-- What to produce --
Read the lines below. Copy out any that hold the string "between".

-- Data to examine --
***

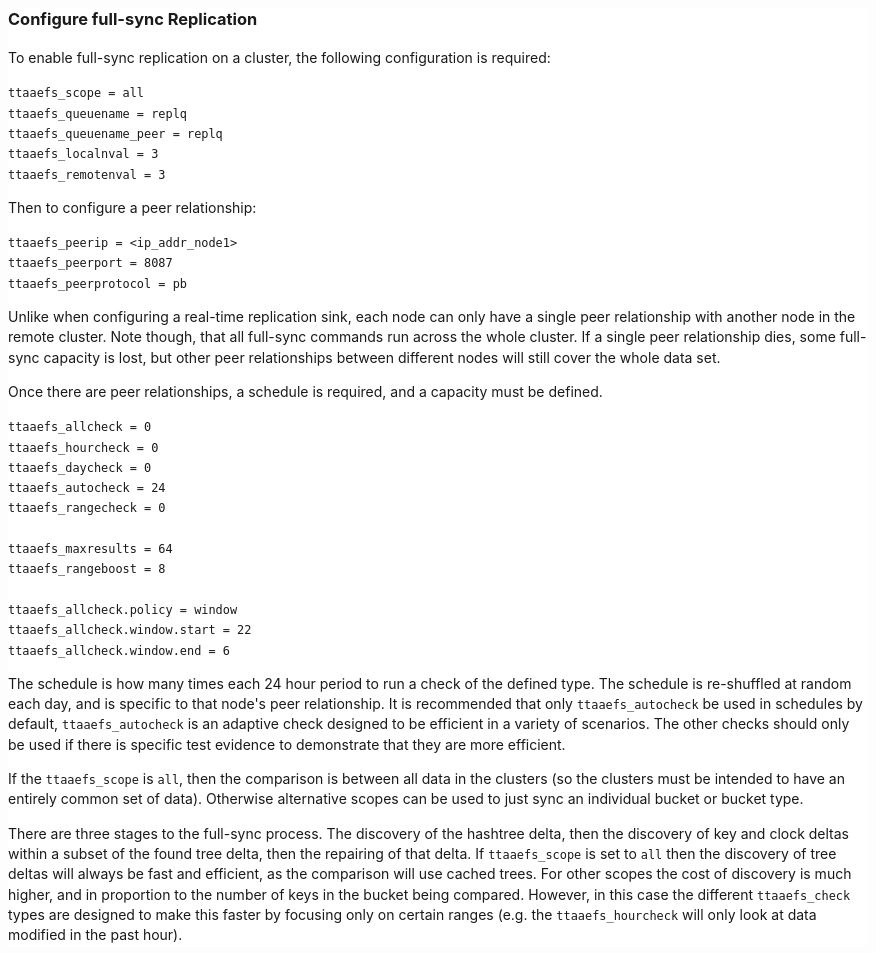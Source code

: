 ### Configure full-sync Replication

To enable full-sync replication on a cluster, the following configuration is required:

```
ttaaefs_scope = all
ttaaefs_queuename = replq
ttaaefs_queuename_peer = replq
ttaaefs_localnval = 3
ttaaefs_remotenval = 3
```

Then to configure a peer relationship:

```
ttaaefs_peerip = <ip_addr_node1>
ttaaefs_peerport = 8087
ttaaefs_peerprotocol = pb
```

Unlike when configuring a real-time replication sink, each node can only have a single peer relationship with another node in the remote cluster.  Note though, that all full-sync commands run across the whole cluster.  If a single peer relationship dies, some full-sync capacity is lost, but other peer relationships between different nodes will still cover the whole data set.

Once there are peer relationships, a schedule is required, and a capacity must be defined.

```
ttaaefs_allcheck = 0
ttaaefs_hourcheck = 0
ttaaefs_daycheck = 0
ttaaefs_autocheck = 24
ttaaefs_rangecheck = 0

ttaaefs_maxresults = 64
ttaaefs_rangeboost = 8

ttaaefs_allcheck.policy = window
ttaaefs_allcheck.window.start = 22
ttaaefs_allcheck.window.end = 6
```

The schedule is how many times each 24 hour period to run a check of the defined type.  The schedule is re-shuffled at random each day, and is specific to that node's peer relationship.  It is recommended that only `ttaaefs_autocheck` be used in schedules by default, `ttaaefs_autocheck` is an adaptive check designed to be efficient in a variety of scenarios.  The other checks should only be used if there is specific test evidence to demonstrate that they are more efficient.

If the `ttaaefs_scope` is `all`, then the comparison is between all data in the clusters (so the clusters must be intended to have an entirely common set of data).  Otherwise alternative scopes can be used to just sync an individual bucket or bucket type.

There are three stages to the full-sync process.  The discovery of the hashtree delta, then the discovery of key and clock deltas within a subset of the found tree delta, then the repairing of that delta.  If `ttaaefs_scope` is set to `all` then the discovery of tree deltas will always be fast and efficient, as the comparison will use cached trees.  For other scopes the cost of discovery is much higher, and in proportion to the number of keys in the bucket being compared.  However, in this case the different `ttaaefs_check` types are designed to make this faster by focusing only on certain ranges (e.g. the `ttaaefs_hourcheck` will only look at data modified in the past hour).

***

-- Answer --
Unlike when configuring a real-time replication sink, each node can only have a single peer relationship with another node in the remote cluster.  Note though, that all full-sync commands run across the whole cluster.  If a single peer relationship dies, some full-sync capacity is lost, but other peer relationships between different nodes will still cover the whole data set.
If the `ttaaefs_scope` is `all`, then the comparison is between all data in the clusters (so the clusters must be intended to have an entirely common set of data).  Otherwise alternative scopes can be used to just sync an individual bucket or bucket type.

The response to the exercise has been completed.